Detecting non-ASCII characters in a text file

Our internal coding standard for C++ source files dictates that 7-bit US-ASCII should be used for file encoding.

This decision is based on the fact that the current C++ standard (2003) limits characters that can be used in variable and type identifiers to ASCII letters. Although some compilers and the new (2011) C++ standard allow most Unicode code points in identifiers (basically whatever can be called a “letter” in the various scripts), the “same-glyph, different Unicode code-point syndrome” described here advises against that.

One could still allow non-ASCII characters in string constants and in comments, and this is tolerated by most modern compilers. But the decision was to be quite conservative in the current standard; in the future, as C++ 2011 is fully implemented, we might revise it.

The trouble is that sometimes non-ASCII characters sneak in, for example the euro sign , the degree symbol ° and the dash which looks so similar to the minus sign .
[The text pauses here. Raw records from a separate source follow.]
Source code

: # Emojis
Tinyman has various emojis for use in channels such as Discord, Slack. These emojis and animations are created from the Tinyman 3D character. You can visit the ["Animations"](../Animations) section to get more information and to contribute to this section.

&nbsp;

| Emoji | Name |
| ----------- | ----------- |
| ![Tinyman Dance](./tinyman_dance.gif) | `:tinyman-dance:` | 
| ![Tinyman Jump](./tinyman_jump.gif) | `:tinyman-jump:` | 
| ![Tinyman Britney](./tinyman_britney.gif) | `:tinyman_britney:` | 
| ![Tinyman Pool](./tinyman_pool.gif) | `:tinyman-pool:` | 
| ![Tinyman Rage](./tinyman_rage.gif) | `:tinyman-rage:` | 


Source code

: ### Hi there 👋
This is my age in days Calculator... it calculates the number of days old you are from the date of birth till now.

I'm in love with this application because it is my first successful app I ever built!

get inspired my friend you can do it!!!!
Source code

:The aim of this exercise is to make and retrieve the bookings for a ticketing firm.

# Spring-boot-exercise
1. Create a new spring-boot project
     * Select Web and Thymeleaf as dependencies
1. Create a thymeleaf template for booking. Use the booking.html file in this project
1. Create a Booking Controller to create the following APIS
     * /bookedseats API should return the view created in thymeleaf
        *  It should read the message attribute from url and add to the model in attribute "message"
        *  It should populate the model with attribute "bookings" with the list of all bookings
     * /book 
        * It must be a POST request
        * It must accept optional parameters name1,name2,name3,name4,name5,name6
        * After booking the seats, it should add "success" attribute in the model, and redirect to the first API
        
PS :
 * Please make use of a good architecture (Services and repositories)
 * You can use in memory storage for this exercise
Long story short, we needed an utility to detect non-ASCII characters in a collection of text (source) files. This utility is called checkAscii, and the C++ source code is:

/*
   @file checkAscii.cc
   @brief Detect non-ASCII characters in a text file
   @author (C) Copyright 2012 Paolo Greppi libpf.com
   @date 20120525
   @version 0.1

   no warranties whatsoever
   distribute freely and free of charge citing this:
   


  Detecting non-ASCII characters in a text file

*/

#include <iostream>
#include <fstream>
#include <cstdio>

int main(int argc, char *argv[]) {
  std::istream *in = NULL;
  std::ifstream inf;
  if (argc == 1) {
    in = &std::cin;
    std::cout << "Now checking stdin" << std::endl;
  } else if (argc == 2) {
    inf.open(argv[1]);
    if(!inf) {
      std::cerr << "Error opening input file !" << std::endl;
      return -1;
    }
    in = &inf;
    std::cout << "Now checking file " << argv[1] << std::endl;
  } else {
    std::cerr << "Only 0 or 1 argument !" << std::endl;
    return -1;
  }

  char c, bit8 = (1 << 7);
  int line(0), column(0), count(0);
  while ((c = in->get()) && (c != EOF)) {
    if (c == '\n') {
      ++line;
      column = 0;
    }
    if ((c & bit8) == bit8) {
      std::cout << "line: " << line + 1 << " column: " << column << " nonascii " << c << std::endl;       count++;     }     ++column;   }      if (argc > 1) {
    inf.close();
  }
  return count;
}

Usage is as follows:

cat mySourceFile.cc | checkAscii

or:

checkAscii mySourceFile.cc

It will print this if non-ASCII characters are found (and return the number of found non-ASCII characters):

Now checking file mySourceFile.h
line: 53 column: 26 nonascii °
line: 54 column: 27 nonascii €

or will print this (and return 0) if only ASCII characters are found:

Now checking file mySourceFile.h

We use it on large sets of files using bash and xargs as follows:

ls -1 include/*.h | xargs -d '\n' -n 1 checkAscii
ls -1 src/*.cc | xargs -d '\n' -n 1 checkAscii

Enjoy !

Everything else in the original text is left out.